Please work out how many lines in the records below include the word "bases", and reply with that number only.

### RECORDS
——————

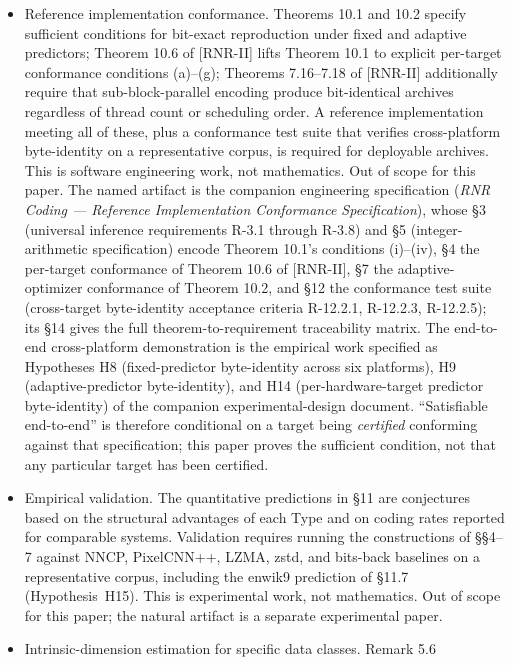 \documentclass[
]{article}
\begin{document}
\begin{itemize}
\item
  Reference implementation conformance. Theorems 10.1 and 10.2 specify
  sufficient conditions for bit-exact reproduction under fixed and
  adaptive predictors; Theorem 10.6 of [RNR-II] lifts Theorem 10.1 to explicit
  per-target conformance conditions (a)--(g); Theorems 7.16--7.18 of [RNR-II]
  additionally require that sub-block-parallel encoding produce
  bit-identical archives regardless of thread count or scheduling order.
  A reference implementation meeting all of these, plus a conformance
  test suite that verifies cross-platform byte-identity on a
  representative corpus, is required for deployable archives. This is
  software engineering work, not mathematics. Out of scope for this
  paper. The named artifact is the companion engineering specification
  (\emph{RNR Coding --- Reference Implementation Conformance
  Specification}), whose §3 (universal inference requirements R-3.1
  through R-3.8) and §5 (integer-arithmetic specification) encode
  Theorem 10.1's conditions (i)--(iv), §4 the per-target conformance of
  Theorem 10.6 of [RNR-II], §7 the adaptive-optimizer conformance of Theorem 10.2,
  and §12 the conformance test suite (cross-target byte-identity
  acceptance criteria R-12.2.1, R-12.2.3, R-12.2.5); its §14 gives the
  full theorem-to-requirement traceability matrix. The end-to-end
  cross-platform demonstration is the empirical work specified as
  Hypotheses H8 (fixed-predictor byte-identity across six platforms),
  H9 (adaptive-predictor byte-identity), and H14 (per-hardware-target
  predictor byte-identity) of the companion experimental-design
  document. ``Satisfiable end-to-end'' is therefore conditional on a
  target being \emph{certified} conforming against that specification;
  this paper proves the sufficient condition, not that any particular
  target has been certified.
\item
  Empirical validation. The quantitative predictions in §11 are
  conjectures based on the structural advantages of each Type and on
  coding rates reported for comparable systems. Validation requires
  running the constructions of §§4--7 against NNCP, PixelCNN++, LZMA,
  zstd, and bits-back baselines on a representative corpus, including
  the enwik9 prediction of §11.7 (Hypothesis~H15). This is
  experimental work, not mathematics. Out of scope for this paper; the
  natural artifact is a separate experimental paper.
\item
  Intrinsic-dimension estimation for specific data classes. Remark 5.6

\end{itemize}
\end{document}
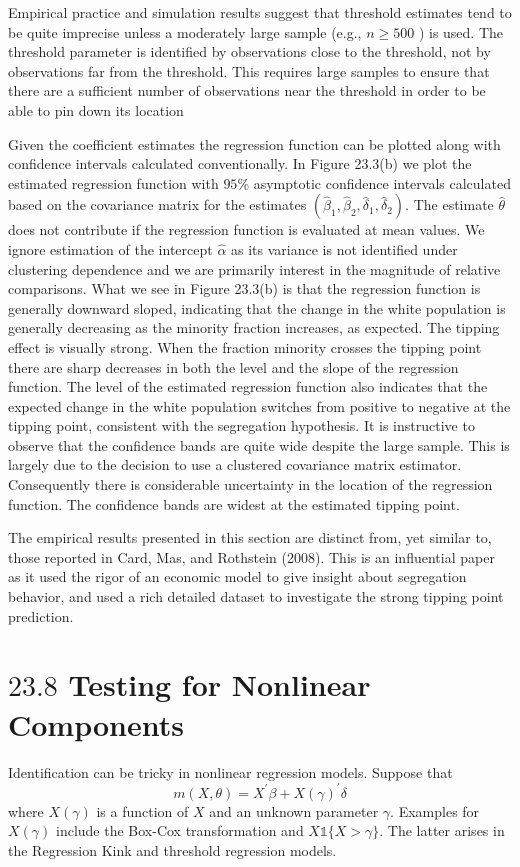 \documentclass[10pt]{article}
\begin{document}
Empirical practice and simulation results suggest that threshold estimates tend to be quite imprecise unless a moderately large sample (e.g., $n \geq 500$ ) is used. The threshold parameter is identified by observations close to the threshold, not by observations far from the threshold. This requires large samples to ensure that there are a sufficient number of observations near the threshold in order to be able to pin down its location

Given the coefficient estimates the regression function can be plotted along with confidence intervals calculated conventionally. In Figure 23.3(b) we plot the estimated regression function with $95 \%$ asymptotic confidence intervals calculated based on the covariance matrix for the estimates $\left(\widehat{\beta}_{1}, \widehat{\beta}_{2}, \widehat{\delta}_{1}, \widehat{\delta}_{2}\right)$. The estimate $\widehat{\theta}$ does not contribute if the regression function is evaluated at mean values. We ignore estimation of the intercept $\widehat{\alpha}$ as its variance is not identified under clustering dependence and we are primarily interest in the magnitude of relative comparisons. What we see in Figure 23.3(b) is that the regression function is generally downward sloped, indicating that the change in the white population is generally decreasing as the minority fraction increases, as expected. The tipping effect is visually strong. When the fraction minority crosses the tipping point there are sharp decreases in both the level and the slope of the regression function. The level of the estimated regression function also indicates that the expected change in the white population switches from positive to negative at the tipping point, consistent with the segregation hypothesis. It is instructive to observe that the confidence bands are quite wide despite the large sample. This is largely due to the decision to use a clustered covariance matrix estimator. Consequently there is considerable uncertainty in the location of the regression function. The confidence bands are widest at the estimated tipping point.

The empirical results presented in this section are distinct from, yet similar to, those reported in Card, Mas, and Rothstein (2008). This is an influential paper as it used the rigor of an economic model to give insight about segregation behavior, and used a rich detailed dataset to investigate the strong tipping point prediction.

\section{$23.8$ Testing for Nonlinear Components}
Identification can be tricky in nonlinear regression models. Suppose that
$$
m(X, \theta)=X^{\prime} \beta+X(\gamma)^{\prime} \delta
$$
where $X(\gamma)$ is a function of $X$ and an unknown parameter $\gamma$. Examples for $X(\gamma)$ include the Box-Cox transformation and $X \mathbb{1}\{X>\gamma\}$. The latter arises in the Regression Kink and threshold regression models.
\end{document}
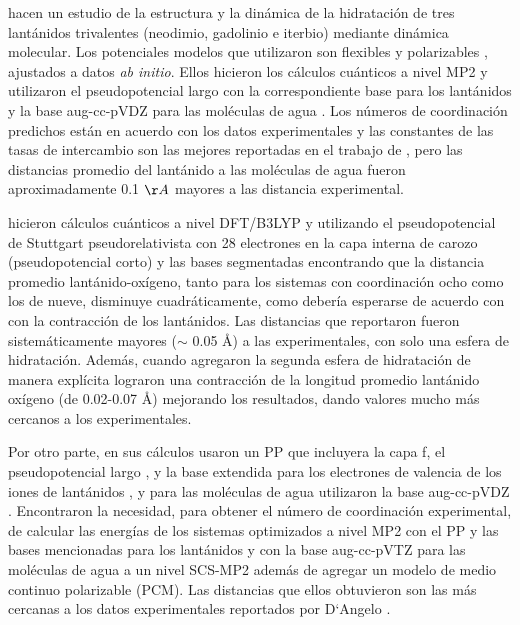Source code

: \citeauthor{Vill2009} hacen un estudio de la estructura y la 
din\'amica de la hidrataci\'on de tres lant\'anidos trivalentes 
(neodimio, gadolinio e iterbio) mediante din\'amica molecular. Los 
potenciales modelos que utilizaron son flexibles y polarizables 
\citep{Sain2000}, ajustados a datos {\it ab initio}. Ellos hicieron 
los c\'alculos cu\'anticos a nivel MP2 y utilizaron el 
pseudopotencial largo con la correspondiente base \citep{Dolg1989} 
para los lant\'anidos y la base aug-cc-pVDZ para las mol\'eculas de 
agua \citep{Dunn1989}. Los n\'umeros de coordinaci\'on predichos 
est\'an en acuerdo con los datos experimentales y las constantes de 
las tasas de intercambio son las mejores reportadas en el trabajo de 
\cite{Dang2012}, pero las distancias promedio del lant\'anido a las 
mol\'eculas de agua fueron aproximadamente 0.1 $\AA$  mayores a las 
distancia experimental.


\cite{Kuta2010} hicieron c\'alculos cu\'anticos a nivel DFT/B3LYP y
utilizando el pseudopotencial de Stuttgart pseudorelativista con 28 
electrones en la capa interna de carozo (pseudopotencial corto) 
\citep{Cao2001} y las bases segmentadas %
\citep{Cao2002} encontrando que la distancia promedio 
lant\'anido-ox\'igeno, tanto para los sistemas con coordinaci\'on 
ocho como los de nueve, disminuye cuadr\'aticamente, como deber\'ia 
esperarse de acuerdo con con la contracci\'on de los lant\'anidos. 
Las distancias que reportaron fueron sistem\'aticamente mayores 
($\sim$ 0.05 \AA) a las experimentales, con solo una esfera de 
hidrataci\'on. Adem\'as, cuando agregaron la segunda esfera de 
hidrataci\'on de manera expl\'icita lograron una contracci\'on de la 
longitud promedio lant\'anido ox\'igeno (de 0.02-0.07 \AA) mejorando 
los resultados, dando valores mucho m\'as cercanos a los 
experimentales.

Por otro parte, \cite{Ciup2010} en sus c\'alculos usaron un PP 
que incluyera la capa f, el pseudopotencial largo \citep{Dolg1989}, y 
la base extendida para los electrones de valencia de los iones de 
lant\'anidos \citep{Yang2005}, %
y para las mol\'eculas de agua utilizaron la base aug-cc-pVDZ 
\citep{Dunn1989}. Encontraron la necesidad, para obtener el n\'umero 
de coordinaci\'on experimental, de calcular las energ\'ias de los 
sistemas optimizados a nivel MP2 con el PP y las bases mencionadas 
para los lant\'anidos y con la base aug-cc-pVTZ para las mol\'eculas 
de agua a un nivel SCS-MP2 \citep{Grim2003} adem\'as de agregar un 
modelo de medio continuo polarizable (PCM). Las distancias que ellos 
obtuvieron son las m\'as cercanas a los datos experimentales 
reportados por D`Angelo \citep{Dang2012}.

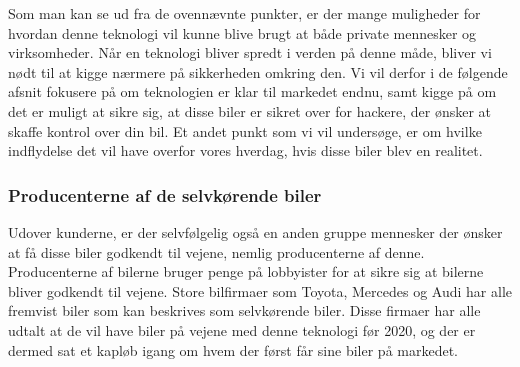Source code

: Som man kan se ud fra de ovennævnte punkter, er der mange muligheder for hvordan denne teknologi vil kunne blive brugt at både private mennesker og virksomheder. Når en teknologi bliver spredt i verden på denne måde, bliver vi nødt til at kigge nærmere på sikkerheden omkring den. Vi vil derfor i de følgende afsnit fokusere på om teknologien er klar til markedet endnu, samt kigge på om det er muligt at sikre sig, at disse biler er sikret over for hackere, der ønsker at skaffe kontrol over din bil. Et andet punkt som vi vil undersøge, er om hvilke indflydelse det vil have overfor vores hverdag, hvis disse biler blev en realitet.

\subsubsection{Producenterne af de selvkørende biler}
Udover kunderne, er der selvfølgelig også en anden gruppe mennesker der ønsker at få disse biler godkendt til vejene, nemlig producenterne af denne. Producenterne af bilerne bruger penge på lobbyister for at sikre sig at bilerne bliver godkendt til vejene\cite{soprweb}. Store bilfirmaer som Toyota, Mercedes og Audi har alle fremvist biler \cite{PopularMechanics} som kan beskrives som selvkørende biler. Disse firmaer har alle udtalt at de vil have biler på vejene med denne teknologi før 2020, og der er dermed sat et kapløb igang om hvem der først får sine biler på markedet. 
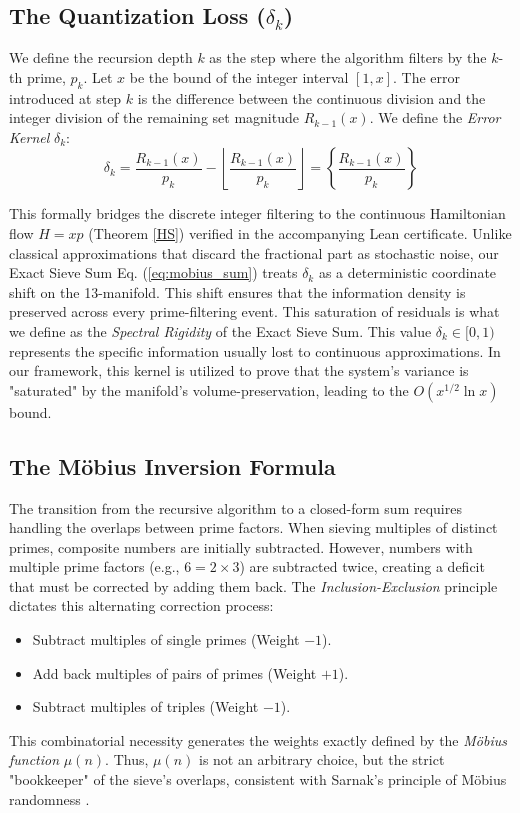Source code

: \documentclass[sn-mathphys-num, pdflatex, referee]{sn-jnl}
\begin{document}
\subsection{The Quantization Loss (\texorpdfstring{$\delta_k$}{delta\_k})}
We define the recursion depth $k$ as the step where the algorithm filters by the $k$-th prime, $p_k$.
Let $x$ be the bound of the integer interval $[1, x]$. The error introduced at step $k$ is the difference between the continuous division and the integer division of the remaining set magnitude $R_{k-1}(x)$. We define the \textit{Error Kernel} $\delta_k$:
\begin{equation}
\delta_{k} = \frac{R_{k-1}(x)}{p_{k}} - \left\lfloor \frac{R_{k-1}(x)}{p_{k}} \right\rfloor = \left\{ \frac{R_{k-1}(x)}{p_{k}} \right\}
\label{eq:quantization}
\end{equation}

This formally bridges the discrete integer filtering to the continuous Hamiltonian flow $H=xp$ (Theorem \ref{HS}) verified in the accompanying Lean certificate.
Unlike classical approximations that discard the fractional part as stochastic noise, our Exact Sieve Sum Eq. (\ref{eq:mobius_sum}) treats $\delta_k$ as a deterministic coordinate shift on the 13-manifold. This shift ensures that the information density is preserved across every prime-filtering event. This saturation of residuals is what we define as the \textit{Spectral Rigidity} of the Exact Sieve Sum. This value $\delta_k \in [0, 1)$ represents the specific information usually lost to continuous approximations. In our framework, this kernel is utilized to prove that the system's variance is "saturated" by the manifold's volume-preservation, leading to the $O(x^{1/2}\ln x)$ bound.

\subsection{The Möbius Inversion Formula}
The transition from the recursive algorithm to a closed-form sum requires handling the overlaps between prime factors. When sieving multiples of distinct primes, composite numbers are initially subtracted. However, numbers with multiple prime factors (e.g., $6 = 2 \times 3$) are subtracted twice, creating a deficit that must be corrected by adding them back. The \textit{Inclusion-Exclusion} principle dictates this alternating correction process:
\begin{itemize}
    \item Subtract multiples of single primes (Weight $-1$).
    \item Add back multiples of pairs of primes (Weight $+1$).
    \item Subtract multiples of triples (Weight $-1$).
\end{itemize}
This combinatorial necessity generates the weights exactly defined by the \textit{Möbius function} $\mu(n)$. Thus, $\mu(n)$ is not an arbitrary choice, but the strict "bookkeeper" of the sieve's overlaps, consistent with Sarnak's principle of Möbius randomness \cite{sarnak}.
\end{document}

——————

### RESPONSE AREA
2